++++ Available records ++++

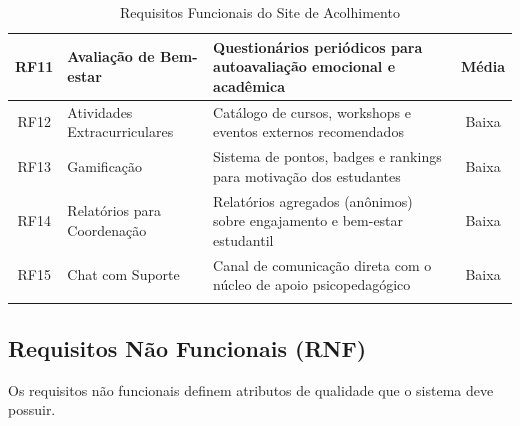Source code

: \documentclass[12pt, a4paper]{article}
\begin{document}
\begin{longtable}{|c|p{4.5cm}|p{6.5cm}|c|}
\rowcolor{reqFunc}
RF11 & Avaliação de Bem-estar & Questionários periódicos para autoavaliação emocional e acadêmica & Média \\
\hline

RF12 & Atividades Extracurriculares & Catálogo de cursos, workshops e eventos externos recomendados & Baixa \\
\hline

\rowcolor{reqFunc}
RF13 & Gamificação & Sistema de pontos, badges e rankings para motivação dos estudantes & Baixa \\
\hline

RF14 & Relatórios para Coordenação & Relatórios agregados (anônimos) sobre engajamento e bem-estar estudantil & Baixa \\
\hline

\rowcolor{reqFunc}
RF15 & Chat com Suporte & Canal de comunicação direta com o núcleo de apoio psicopedagógico & Baixa \\
\hline

\caption{Requisitos Funcionais do Site de Acolhimento}
\label{tab:requisitos-funcionais}
\end{longtable}

\subsection{Requisitos Não Funcionais (RNF)}

Os requisitos não funcionais definem atributos de qualidade que o sistema deve possuir.
\end{document}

++++

__Your task__. Please show the lines in the entries above that hold the string "estar".

__Finished task__.
RF11 & Avaliação de Bem-estar & Questionários periódicos para autoavaliação emocional e acadêmica & Média \\
RF14 & Relatórios para Coordenação & Relatórios agregados (anônimos) sobre engajamento e bem-estar estudantil & Baixa \\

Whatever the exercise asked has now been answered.